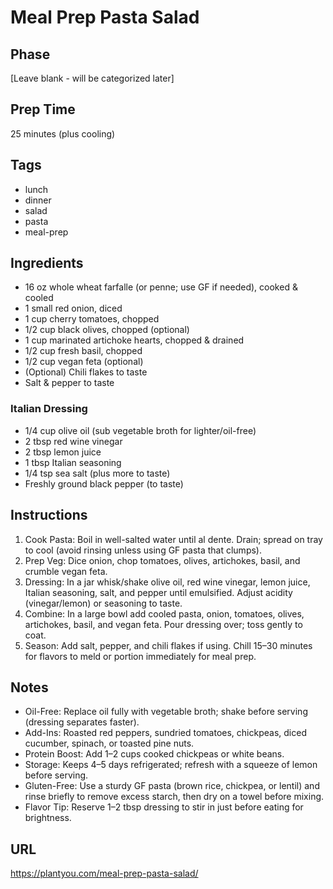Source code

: # Meal Prep Pasta Salad

## Phase
[Leave blank - will be categorized later]

## Prep Time
25 minutes (plus cooling)

## Tags
- lunch
- dinner
- salad
- pasta
- meal-prep

## Ingredients
- 16 oz whole wheat farfalle (or penne; use GF if needed), cooked & cooled
- 1 small red onion, diced
- 1 cup cherry tomatoes, chopped
- 1/2 cup black olives, chopped (optional)
- 1 cup marinated artichoke hearts, chopped & drained
- 1/2 cup fresh basil, chopped
- 1/2 cup vegan feta (optional)
- (Optional) Chili flakes to taste
- Salt & pepper to taste

### Italian Dressing
- 1/4 cup olive oil (sub vegetable broth for lighter/oil-free)
- 2 tbsp red wine vinegar
- 2 tbsp lemon juice
- 1 tbsp Italian seasoning
- 1/4 tsp sea salt (plus more to taste)
- Freshly ground black pepper (to taste)

## Instructions
1. Cook Pasta: Boil in well-salted water until al dente. Drain; spread on tray to cool (avoid rinsing unless using GF pasta that clumps).
2. Prep Veg: Dice onion, chop tomatoes, olives, artichokes, basil, and crumble vegan feta.
3. Dressing: In a jar whisk/shake olive oil, red wine vinegar, lemon juice, Italian seasoning, salt, and pepper until emulsified. Adjust acidity (vinegar/lemon) or seasoning to taste.
4. Combine: In a large bowl add cooled pasta, onion, tomatoes, olives, artichokes, basil, and vegan feta. Pour dressing over; toss gently to coat.
5. Season: Add salt, pepper, and chili flakes if using. Chill 15–30 minutes for flavors to meld or portion immediately for meal prep.

## Notes
- Oil-Free: Replace oil fully with vegetable broth; shake before serving (dressing separates faster).
- Add-Ins: Roasted red peppers, sundried tomatoes, chickpeas, diced cucumber, spinach, or toasted pine nuts.
- Protein Boost: Add 1–2 cups cooked chickpeas or white beans.
- Storage: Keeps 4–5 days refrigerated; refresh with a squeeze of lemon before serving.
- Gluten-Free: Use a sturdy GF pasta (brown rice, chickpea, or lentil) and rinse briefly to remove excess starch, then dry on a towel before mixing.
- Flavor Tip: Reserve 1–2 tbsp dressing to stir in just before eating for brightness.

## URL
https://plantyou.com/meal-prep-pasta-salad/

__________

▶ [Your assignment]: In the listing above, find the line with "- 1/4 cup olive" and the line with "2. Prep Veg: Dice". Output those two lines and every line between them, exactly as written.

▶ [Response below]:
- 1/4 cup olive oil (sub vegetable broth for lighter/oil-free)
- 2 tbsp red wine vinegar
- 2 tbsp lemon juice
- 1 tbsp Italian seasoning
- 1/4 tsp sea salt (plus more to taste)
- Freshly ground black pepper (to taste)

## Instructions
1. Cook Pasta: Boil in well-salted water until al dente. Drain; spread on tray to cool (avoid rinsing unless using GF pasta that clumps).
2. Prep Veg: Dice onion, chop tomatoes, olives, artichokes, basil, and crumble vegan feta.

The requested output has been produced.